Wednesday, January 30, 2013

How are climate forecasts made and why is it warm again in Girdwood?

This is Girdwood today, overcast, grey, raining, quiet. The temperature at the T is 35°, snow is sliding off the metal roofs. Snow is sloughing off the trees that surround my house.  A magpie stopped by to rest on a bare cottonwood. Yesterday I saw a moth flying around. I imagine the magpie and other feathered creatures are happy about all the spring seasons we have had this “winter”. What is this now, the fourth spring of the 2012 - 2013 winter? From the news reports, it seems the northeast United States received winter this year as opposed to south central Alaska. Ce la vie, we had it last year. Is this another outcome of climate change? My second postulation: different regions of the country receive winter in rotating years.  

NOAA creates these three-month weather pattern predictions at the Climate Prediction Center. Currently, their projection is for warmer than normal temperatures and lower than normal precipitation in the south and southwestern United States. The NOAA extended climatological prediction for south central Alaska is for colder than normal temperatures. The colder temperatures could not arrive soon enough, but when? How does NOAA generate these predictions? Basically they generate statistical models. The main data is pulled from global ocean temperature data with no fluctuating adjustments. Forecasters also look at the position of the jet stream. The jet streams are affected by the Earth’s surface air temperature which is related to the ocean temperature. By looking at historical and current data of both temperature and jet stream, a climate prediction can be made. This is a basic review of a huge amount of study that goes into making climate predictions and by no means should be considered easy. 

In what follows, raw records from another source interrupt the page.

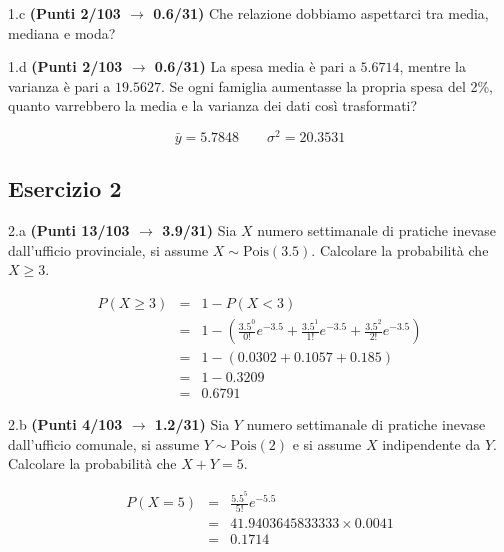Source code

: \documentclass[
  11pt,
]{book}
\theoremstyle{mytheoremstyle}
\theoremstyle{mydefstyle}
\newenvironment{sol}
  {
  \begin{tcolorbox}[enhanced,breakable,arc=0.1mm,boxrule=1pt,colback=white,colframe=iblue,
  title=\bf \fontfamily{lmss}\selectfont \hspace{.5 cm} Soluzione,drop fuzzy shadow]

}{
\end{tcolorbox}
  }
\begin{document}
1.c \textbf{(Punti 2/103 \(\rightarrow\) 0.6/31)} Che relazione dobbiamo aspettarci tra media, mediana e moda?

1.d \textbf{(Punti 2/103 \(\rightarrow\) 0.6/31)} La spesa media è pari a \(5.6714\), mentre la varianza è pari a \(19.5627\).
Se ogni famiglia aumentasse la propria spesa del 2\%, quanto varrebbero la media e la varianza dei dati così trasformati?

\begin{sol}
\[
\bar y = 5.7848\qquad \sigma^2 = 20.3531
\]

\end{sol}

\subsection{Esercizio 2}\label{esercizio-2-35}

2.a \textbf{(Punti 13/103 \(\rightarrow\) 3.9/31)} Sia \(X\) numero settimanale di pratiche inevase dall'ufficio provinciale, si assume \(X\sim\text{Pois}(3.5)\). Calcolare la probabilità che \(X\geq 3\).

\begin{sol}
\begin{eqnarray*}
   P( X \geq 3 ) &=& 1-P( X < 3 ) \\                 &=& 1-\left( \frac{ 3.5 ^{ 0 }}{ 0 !}e^{- 3.5 }+\frac{ 3.5 ^{ 1 }}{ 1 !}e^{- 3.5 }+\frac{ 3.5 ^{ 2 }}{ 2 !}e^{- 3.5 } \right)\\                 &=& 1-( 0.0302+0.1057+0.185 )\\                 &=& 1- 0.3209 \\                 &=&   0.6791 
\end{eqnarray*}

\end{sol}

2.b \textbf{(Punti 4/103 \(\rightarrow\) 1.2/31)} Sia \(Y\) numero settimanale di pratiche inevase dall'ufficio comunale, si assume \(Y\sim\text{Pois}(2)\) e si assume \(X\) indipendente da \(Y\). Calcolare la probabilità che \(X+Y=5\).

\begin{sol}
\begin{eqnarray*}
   P( X = 5 )  &=& \frac{ 5.5 ^{ 5 }}{ 5 !}e^{- 5.5 }\\                 &=& 41.9403645833333 \times 0.0041 \\                 &=& 0.1714 
\end{eqnarray*}

\end{sol}
\end{document}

This month, January 2013, the polar jet stream is at a higher latitude over Alaska because the stream is being pushed up by warm air and temperatures from the tropics. In the lower 48 United States, the polar jet stream is making a long dive south in the midwest bringing cold air to that region and the south. This link goes to a great website at San Francisco State University with maps of the jet stream.

Humans may heavily influence the weather by various means of altering environments or emitting concentrated amounts of gasses into the atmosphere. But I doubt humans will be able to fully control the climate of the Earth. The only place right now where you can control your environment is inside your home. This is where the joy of caring for and growing house plants comes in handy. You can turn lights on and off for your plants, and you provide the water and nutrients for your plants. Actually, this seems like a good outlet for Type A personalities that need to control events. So, while the ever changing outside weather is tempting and reminding us not to plant out there yet, go buy another plant to bring some green into your house!